===== Supplied records

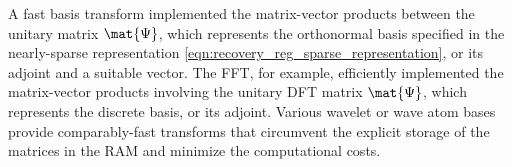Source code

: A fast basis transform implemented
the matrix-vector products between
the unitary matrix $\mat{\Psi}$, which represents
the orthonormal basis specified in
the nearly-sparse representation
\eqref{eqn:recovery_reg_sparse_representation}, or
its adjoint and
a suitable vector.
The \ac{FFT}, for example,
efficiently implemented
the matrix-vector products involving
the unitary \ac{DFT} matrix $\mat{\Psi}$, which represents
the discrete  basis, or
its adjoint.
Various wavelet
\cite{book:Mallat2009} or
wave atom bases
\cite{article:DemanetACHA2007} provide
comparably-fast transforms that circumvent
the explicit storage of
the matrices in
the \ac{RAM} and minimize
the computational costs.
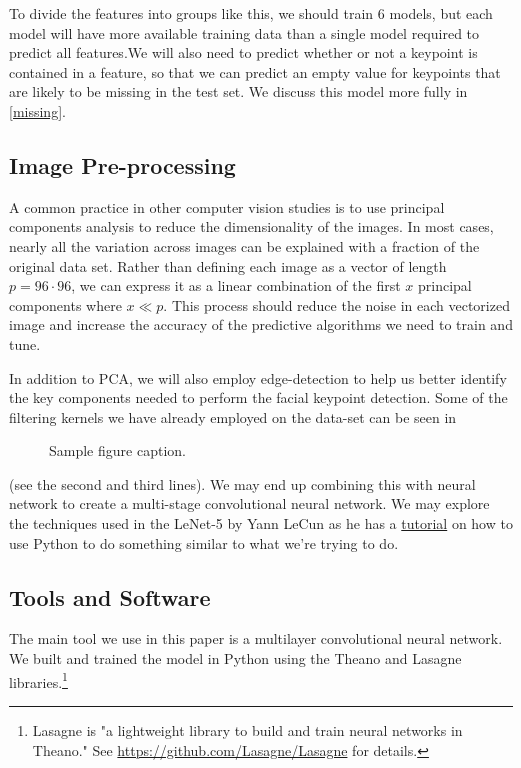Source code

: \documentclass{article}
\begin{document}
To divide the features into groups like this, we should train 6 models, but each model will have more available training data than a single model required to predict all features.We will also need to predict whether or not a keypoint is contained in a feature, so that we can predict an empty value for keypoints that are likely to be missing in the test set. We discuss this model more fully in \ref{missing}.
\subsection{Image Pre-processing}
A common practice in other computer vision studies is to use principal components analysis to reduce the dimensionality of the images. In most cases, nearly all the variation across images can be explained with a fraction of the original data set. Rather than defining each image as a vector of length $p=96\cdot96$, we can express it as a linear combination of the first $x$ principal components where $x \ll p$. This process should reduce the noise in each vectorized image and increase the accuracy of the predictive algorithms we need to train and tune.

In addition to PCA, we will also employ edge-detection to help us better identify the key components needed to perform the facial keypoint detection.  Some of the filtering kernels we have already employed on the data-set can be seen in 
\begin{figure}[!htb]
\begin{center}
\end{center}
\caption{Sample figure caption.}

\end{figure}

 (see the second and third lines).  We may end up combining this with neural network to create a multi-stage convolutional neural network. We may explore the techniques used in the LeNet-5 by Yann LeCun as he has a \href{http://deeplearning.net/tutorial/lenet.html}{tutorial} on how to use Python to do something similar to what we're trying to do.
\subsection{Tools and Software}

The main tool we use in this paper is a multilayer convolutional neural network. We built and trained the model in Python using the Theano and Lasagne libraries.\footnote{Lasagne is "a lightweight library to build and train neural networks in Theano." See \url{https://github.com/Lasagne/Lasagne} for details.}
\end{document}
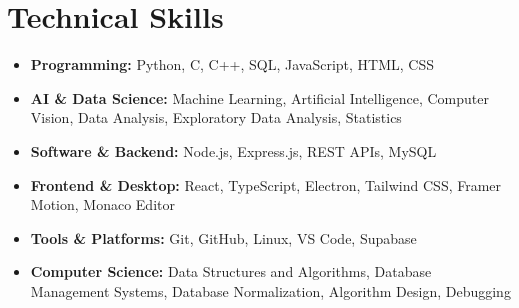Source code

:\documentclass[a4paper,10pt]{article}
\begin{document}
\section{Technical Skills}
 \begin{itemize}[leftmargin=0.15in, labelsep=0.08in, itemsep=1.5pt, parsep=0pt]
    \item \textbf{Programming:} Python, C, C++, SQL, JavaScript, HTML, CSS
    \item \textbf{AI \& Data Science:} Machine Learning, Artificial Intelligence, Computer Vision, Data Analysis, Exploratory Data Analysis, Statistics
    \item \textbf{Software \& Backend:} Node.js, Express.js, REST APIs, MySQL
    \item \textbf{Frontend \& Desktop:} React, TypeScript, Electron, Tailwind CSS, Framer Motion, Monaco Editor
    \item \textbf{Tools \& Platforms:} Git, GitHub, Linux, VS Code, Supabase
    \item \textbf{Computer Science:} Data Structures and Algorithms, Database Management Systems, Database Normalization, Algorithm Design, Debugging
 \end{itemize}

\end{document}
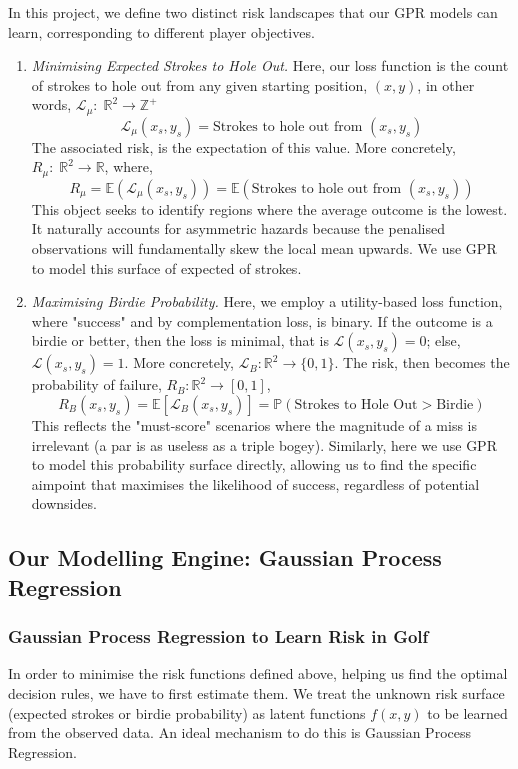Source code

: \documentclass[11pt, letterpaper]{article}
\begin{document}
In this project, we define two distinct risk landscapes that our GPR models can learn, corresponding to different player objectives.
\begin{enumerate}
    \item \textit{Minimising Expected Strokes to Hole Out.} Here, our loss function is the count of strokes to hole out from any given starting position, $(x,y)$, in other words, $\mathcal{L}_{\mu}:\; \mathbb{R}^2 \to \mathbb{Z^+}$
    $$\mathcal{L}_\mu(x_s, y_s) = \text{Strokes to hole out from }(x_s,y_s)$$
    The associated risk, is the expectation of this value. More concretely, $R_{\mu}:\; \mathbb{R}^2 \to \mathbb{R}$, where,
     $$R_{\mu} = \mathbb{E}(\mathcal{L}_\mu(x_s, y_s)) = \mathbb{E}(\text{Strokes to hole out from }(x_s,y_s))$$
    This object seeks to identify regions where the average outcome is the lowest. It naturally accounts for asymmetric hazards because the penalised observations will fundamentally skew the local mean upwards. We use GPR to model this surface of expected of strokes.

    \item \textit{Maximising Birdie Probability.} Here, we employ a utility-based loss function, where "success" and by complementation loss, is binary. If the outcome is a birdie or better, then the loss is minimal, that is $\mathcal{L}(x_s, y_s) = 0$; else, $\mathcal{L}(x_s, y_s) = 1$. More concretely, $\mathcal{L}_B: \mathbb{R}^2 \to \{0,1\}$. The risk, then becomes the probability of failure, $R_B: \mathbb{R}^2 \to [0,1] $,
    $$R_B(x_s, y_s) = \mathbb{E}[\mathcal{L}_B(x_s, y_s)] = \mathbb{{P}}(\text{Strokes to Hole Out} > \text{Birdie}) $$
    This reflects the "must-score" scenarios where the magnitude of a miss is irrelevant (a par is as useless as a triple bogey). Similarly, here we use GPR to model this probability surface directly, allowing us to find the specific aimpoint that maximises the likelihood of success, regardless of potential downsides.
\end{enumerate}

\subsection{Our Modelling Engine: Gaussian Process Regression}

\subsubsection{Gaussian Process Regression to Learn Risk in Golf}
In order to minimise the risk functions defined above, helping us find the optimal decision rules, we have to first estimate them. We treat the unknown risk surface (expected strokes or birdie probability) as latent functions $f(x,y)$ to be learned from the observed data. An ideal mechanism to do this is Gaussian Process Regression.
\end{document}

==========

*Task to carry out:* Across the data, pull every line containing the string "Software".

*Answer section:*
\subsection{Tools and Software}
    \item \textbf{Software \& Backend:} Node.js, Express.js, REST APIs, MySQL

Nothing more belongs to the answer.